> Task to complete
Transcribe the data underneath exactly, keeping every word in place.

============

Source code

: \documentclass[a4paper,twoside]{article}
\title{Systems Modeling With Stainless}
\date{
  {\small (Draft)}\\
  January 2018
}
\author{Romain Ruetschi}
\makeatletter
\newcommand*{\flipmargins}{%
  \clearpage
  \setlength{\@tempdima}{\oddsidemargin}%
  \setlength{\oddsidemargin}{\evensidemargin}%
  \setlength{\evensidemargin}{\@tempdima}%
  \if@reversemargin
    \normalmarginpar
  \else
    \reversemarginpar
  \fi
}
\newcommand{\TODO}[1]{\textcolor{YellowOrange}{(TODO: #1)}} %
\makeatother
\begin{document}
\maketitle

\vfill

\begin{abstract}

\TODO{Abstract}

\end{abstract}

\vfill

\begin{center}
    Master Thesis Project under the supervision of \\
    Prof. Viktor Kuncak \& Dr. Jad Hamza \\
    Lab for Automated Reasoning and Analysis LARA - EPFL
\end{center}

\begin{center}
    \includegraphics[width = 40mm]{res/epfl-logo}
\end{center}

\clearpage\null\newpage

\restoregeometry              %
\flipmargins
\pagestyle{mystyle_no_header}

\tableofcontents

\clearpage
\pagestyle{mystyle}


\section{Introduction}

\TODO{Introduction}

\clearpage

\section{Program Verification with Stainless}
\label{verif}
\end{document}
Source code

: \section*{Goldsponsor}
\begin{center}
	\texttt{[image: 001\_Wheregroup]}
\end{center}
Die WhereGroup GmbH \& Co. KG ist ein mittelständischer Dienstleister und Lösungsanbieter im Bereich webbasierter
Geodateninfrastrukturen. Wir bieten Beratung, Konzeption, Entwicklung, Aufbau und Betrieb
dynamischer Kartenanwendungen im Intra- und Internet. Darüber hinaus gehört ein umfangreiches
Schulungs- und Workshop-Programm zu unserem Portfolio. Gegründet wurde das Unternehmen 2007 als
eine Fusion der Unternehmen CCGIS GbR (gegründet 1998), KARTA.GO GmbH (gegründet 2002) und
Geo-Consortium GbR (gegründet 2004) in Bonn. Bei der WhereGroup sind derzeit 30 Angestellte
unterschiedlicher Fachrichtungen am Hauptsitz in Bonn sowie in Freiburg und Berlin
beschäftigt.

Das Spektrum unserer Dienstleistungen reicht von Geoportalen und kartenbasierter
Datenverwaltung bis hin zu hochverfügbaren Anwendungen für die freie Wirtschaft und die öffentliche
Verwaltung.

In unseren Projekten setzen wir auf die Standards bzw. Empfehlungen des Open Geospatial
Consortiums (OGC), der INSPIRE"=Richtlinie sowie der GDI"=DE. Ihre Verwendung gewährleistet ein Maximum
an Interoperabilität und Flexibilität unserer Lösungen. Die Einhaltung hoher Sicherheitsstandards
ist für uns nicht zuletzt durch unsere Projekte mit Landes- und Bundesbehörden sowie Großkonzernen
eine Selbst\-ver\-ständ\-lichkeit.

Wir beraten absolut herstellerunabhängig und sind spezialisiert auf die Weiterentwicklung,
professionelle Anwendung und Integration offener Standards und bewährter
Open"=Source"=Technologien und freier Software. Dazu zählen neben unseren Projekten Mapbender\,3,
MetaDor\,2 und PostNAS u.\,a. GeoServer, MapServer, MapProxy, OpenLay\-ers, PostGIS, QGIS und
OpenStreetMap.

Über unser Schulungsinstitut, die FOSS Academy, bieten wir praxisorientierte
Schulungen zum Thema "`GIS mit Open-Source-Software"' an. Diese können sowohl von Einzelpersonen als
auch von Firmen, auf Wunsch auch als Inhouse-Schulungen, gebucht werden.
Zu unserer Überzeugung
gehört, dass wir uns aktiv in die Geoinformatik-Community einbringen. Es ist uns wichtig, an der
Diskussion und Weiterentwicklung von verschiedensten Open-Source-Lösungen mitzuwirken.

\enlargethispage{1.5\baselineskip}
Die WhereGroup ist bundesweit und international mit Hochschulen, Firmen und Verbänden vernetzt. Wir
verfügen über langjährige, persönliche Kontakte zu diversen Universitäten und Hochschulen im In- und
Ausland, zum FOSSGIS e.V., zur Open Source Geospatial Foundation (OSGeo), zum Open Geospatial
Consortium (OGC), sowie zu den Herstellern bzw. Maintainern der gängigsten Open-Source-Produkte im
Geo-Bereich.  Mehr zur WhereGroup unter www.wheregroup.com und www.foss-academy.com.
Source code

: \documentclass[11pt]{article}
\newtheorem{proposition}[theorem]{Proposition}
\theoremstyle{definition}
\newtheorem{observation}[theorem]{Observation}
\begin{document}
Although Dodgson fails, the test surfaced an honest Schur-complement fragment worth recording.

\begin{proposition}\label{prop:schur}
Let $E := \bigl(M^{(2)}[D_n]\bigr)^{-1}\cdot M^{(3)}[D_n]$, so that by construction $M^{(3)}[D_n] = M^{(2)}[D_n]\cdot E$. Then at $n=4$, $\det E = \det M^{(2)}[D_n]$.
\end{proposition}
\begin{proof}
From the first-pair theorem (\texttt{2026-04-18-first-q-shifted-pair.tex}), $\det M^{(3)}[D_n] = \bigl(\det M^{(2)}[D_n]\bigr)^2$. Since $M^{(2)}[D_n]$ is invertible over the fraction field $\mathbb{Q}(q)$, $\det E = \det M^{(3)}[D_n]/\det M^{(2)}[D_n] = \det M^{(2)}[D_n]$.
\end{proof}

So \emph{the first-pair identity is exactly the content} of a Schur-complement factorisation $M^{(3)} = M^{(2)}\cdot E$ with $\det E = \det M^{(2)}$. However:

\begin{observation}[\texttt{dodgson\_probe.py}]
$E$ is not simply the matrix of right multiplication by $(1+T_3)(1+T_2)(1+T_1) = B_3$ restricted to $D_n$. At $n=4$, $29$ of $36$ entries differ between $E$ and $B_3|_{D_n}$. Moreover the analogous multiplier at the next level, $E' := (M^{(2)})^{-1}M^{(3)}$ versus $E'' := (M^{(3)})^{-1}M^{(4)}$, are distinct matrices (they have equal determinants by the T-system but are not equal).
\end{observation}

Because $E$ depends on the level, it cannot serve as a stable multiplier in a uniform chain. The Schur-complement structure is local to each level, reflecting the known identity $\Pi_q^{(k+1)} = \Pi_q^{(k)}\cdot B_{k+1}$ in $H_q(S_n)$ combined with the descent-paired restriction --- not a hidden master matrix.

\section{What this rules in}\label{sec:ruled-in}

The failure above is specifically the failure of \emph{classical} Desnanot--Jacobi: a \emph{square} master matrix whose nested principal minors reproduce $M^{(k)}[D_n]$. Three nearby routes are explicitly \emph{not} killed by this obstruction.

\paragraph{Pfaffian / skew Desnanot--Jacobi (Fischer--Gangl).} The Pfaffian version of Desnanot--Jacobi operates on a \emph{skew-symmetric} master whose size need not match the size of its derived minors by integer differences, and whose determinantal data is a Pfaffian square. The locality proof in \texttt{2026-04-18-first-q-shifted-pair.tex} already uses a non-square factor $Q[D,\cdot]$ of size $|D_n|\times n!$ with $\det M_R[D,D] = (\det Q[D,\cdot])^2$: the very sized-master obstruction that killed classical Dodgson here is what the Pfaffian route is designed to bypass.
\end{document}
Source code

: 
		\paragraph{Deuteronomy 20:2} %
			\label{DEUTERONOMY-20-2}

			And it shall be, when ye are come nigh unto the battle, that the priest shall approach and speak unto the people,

============

> Solution to the exercise
Source code

: \documentclass[a4paper,twoside]{article}
\title{Systems Modeling With Stainless}
\date{
  {\small (Draft)}\\
  January 2018
}
\author{Romain Ruetschi}
\makeatletter
\newcommand*{\flipmargins}{%
  \clearpage
  \setlength{\@tempdima}{\oddsidemargin}%
  \setlength{\oddsidemargin}{\evensidemargin}%
  \setlength{\evensidemargin}{\@tempdima}%
  \if@reversemargin
    \normalmarginpar
  \else
    \reversemarginpar
  \fi
}
\newcommand{\TODO}[1]{\textcolor{YellowOrange}{(TODO: #1)}} %
\makeatother
\begin{document}
\maketitle

\vfill

\begin{abstract}

\TODO{Abstract}

\end{abstract}

\vfill

\begin{center}
    Master Thesis Project under the supervision of \\
    Prof. Viktor Kuncak \& Dr. Jad Hamza \\
    Lab for Automated Reasoning and Analysis LARA - EPFL
\end{center}

\begin{center}
    \includegraphics[width = 40mm]{res/epfl-logo}
\end{center}

\clearpage\null\newpage

\restoregeometry              %
\flipmargins
\pagestyle{mystyle_no_header}

\tableofcontents

\clearpage
\pagestyle{mystyle}


\section{Introduction}

\TODO{Introduction}

\clearpage

\section{Program Verification with Stainless}
\label{verif}
\end{document}
Source code

: \section*{Goldsponsor}
\begin{center}
	\texttt{[image: 001\_Wheregroup]}
\end{center}
Die WhereGroup GmbH \& Co. KG ist ein mittelständischer Dienstleister und Lösungsanbieter im Bereich webbasierter
Geodateninfrastrukturen. Wir bieten Beratung, Konzeption, Entwicklung, Aufbau und Betrieb
dynamischer Kartenanwendungen im Intra- und Internet. Darüber hinaus gehört ein umfangreiches
Schulungs- und Workshop-Programm zu unserem Portfolio. Gegründet wurde das Unternehmen 2007 als
eine Fusion der Unternehmen CCGIS GbR (gegründet 1998), KARTA.GO GmbH (gegründet 2002) und
Geo-Consortium GbR (gegründet 2004) in Bonn. Bei der WhereGroup sind derzeit 30 Angestellte
unterschiedlicher Fachrichtungen am Hauptsitz in Bonn sowie in Freiburg und Berlin
beschäftigt.

Das Spektrum unserer Dienstleistungen reicht von Geoportalen und kartenbasierter
Datenverwaltung bis hin zu hochverfügbaren Anwendungen für die freie Wirtschaft und die öffentliche
Verwaltung.

In unseren Projekten setzen wir auf die Standards bzw. Empfehlungen des Open Geospatial
Consortiums (OGC), der INSPIRE"=Richtlinie sowie der GDI"=DE. Ihre Verwendung gewährleistet ein Maximum
an Interoperabilität und Flexibilität unserer Lösungen. Die Einhaltung hoher Sicherheitsstandards
ist für uns nicht zuletzt durch unsere Projekte mit Landes- und Bundesbehörden sowie Großkonzernen
eine Selbst\-ver\-ständ\-lichkeit.

Wir beraten absolut herstellerunabhängig und sind spezialisiert auf die Weiterentwicklung,
professionelle Anwendung und Integration offener Standards und bewährter
Open"=Source"=Technologien und freier Software. Dazu zählen neben unseren Projekten Mapbender\,3,
MetaDor\,2 und PostNAS u.\,a. GeoServer, MapServer, MapProxy, OpenLay\-ers, PostGIS, QGIS und
OpenStreetMap.

Über unser Schulungsinstitut, die FOSS Academy, bieten wir praxisorientierte
Schulungen zum Thema "`GIS mit Open-Source-Software"' an. Diese können sowohl von Einzelpersonen als
auch von Firmen, auf Wunsch auch als Inhouse-Schulungen, gebucht werden.
Zu unserer Überzeugung
gehört, dass wir uns aktiv in die Geoinformatik-Community einbringen. Es ist uns wichtig, an der
Diskussion und Weiterentwicklung von verschiedensten Open-Source-Lösungen mitzuwirken.

\enlargethispage{1.5\baselineskip}
Die WhereGroup ist bundesweit und international mit Hochschulen, Firmen und Verbänden vernetzt. Wir
verfügen über langjährige, persönliche Kontakte zu diversen Universitäten und Hochschulen im In- und
Ausland, zum FOSSGIS e.V., zur Open Source Geospatial Foundation (OSGeo), zum Open Geospatial
Consortium (OGC), sowie zu den Herstellern bzw. Maintainern der gängigsten Open-Source-Produkte im
Geo-Bereich.  Mehr zur WhereGroup unter www.wheregroup.com und www.foss-academy.com.
Source code

: \documentclass[11pt]{article}
\newtheorem{proposition}[theorem]{Proposition}
\theoremstyle{definition}
\newtheorem{observation}[theorem]{Observation}
\begin{document}
Although Dodgson fails, the test surfaced an honest Schur-complement fragment worth recording.

\begin{proposition}\label{prop:schur}
Let $E := \bigl(M^{(2)}[D_n]\bigr)^{-1}\cdot M^{(3)}[D_n]$, so that by construction $M^{(3)}[D_n] = M^{(2)}[D_n]\cdot E$. Then at $n=4$, $\det E = \det M^{(2)}[D_n]$.
\end{proposition}
\begin{proof}
From the first-pair theorem (\texttt{2026-04-18-first-q-shifted-pair.tex}), $\det M^{(3)}[D_n] = \bigl(\det M^{(2)}[D_n]\bigr)^2$. Since $M^{(2)}[D_n]$ is invertible over the fraction field $\mathbb{Q}(q)$, $\det E = \det M^{(3)}[D_n]/\det M^{(2)}[D_n] = \det M^{(2)}[D_n]$.
\end{proof}

So \emph{the first-pair identity is exactly the content} of a Schur-complement factorisation $M^{(3)} = M^{(2)}\cdot E$ with $\det E = \det M^{(2)}$. However:

\begin{observation}[\texttt{dodgson\_probe.py}]
$E$ is not simply the matrix of right multiplication by $(1+T_3)(1+T_2)(1+T_1) = B_3$ restricted to $D_n$. At $n=4$, $29$ of $36$ entries differ between $E$ and $B_3|_{D_n}$. Moreover the analogous multiplier at the next level, $E' := (M^{(2)})^{-1}M^{(3)}$ versus $E'' := (M^{(3)})^{-1}M^{(4)}$, are distinct matrices (they have equal determinants by the T-system but are not equal).
\end{observation}

Because $E$ depends on the level, it cannot serve as a stable multiplier in a uniform chain. The Schur-complement structure is local to each level, reflecting the known identity $\Pi_q^{(k+1)} = \Pi_q^{(k)}\cdot B_{k+1}$ in $H_q(S_n)$ combined with the descent-paired restriction --- not a hidden master matrix.

\section{What this rules in}\label{sec:ruled-in}

The failure above is specifically the failure of \emph{classical} Desnanot--Jacobi: a \emph{square} master matrix whose nested principal minors reproduce $M^{(k)}[D_n]$. Three nearby routes are explicitly \emph{not} killed by this obstruction.

\paragraph{Pfaffian / skew Desnanot--Jacobi (Fischer--Gangl).} The Pfaffian version of Desnanot--Jacobi operates on a \emph{skew-symmetric} master whose size need not match the size of its derived minors by integer differences, and whose determinantal data is a Pfaffian square. The locality proof in \texttt{2026-04-18-first-q-shifted-pair.tex} already uses a non-square factor $Q[D,\cdot]$ of size $|D_n|\times n!$ with $\det M_R[D,D] = (\det Q[D,\cdot])^2$: the very sized-master obstruction that killed classical Dodgson here is what the Pfaffian route is designed to bypass.
\end{document}
Source code

: 
		\paragraph{Deuteronomy 20:2} %
			\label{DEUTERONOMY-20-2}

			And it shall be, when ye are come nigh unto the battle, that the priest shall approach and speak unto the people,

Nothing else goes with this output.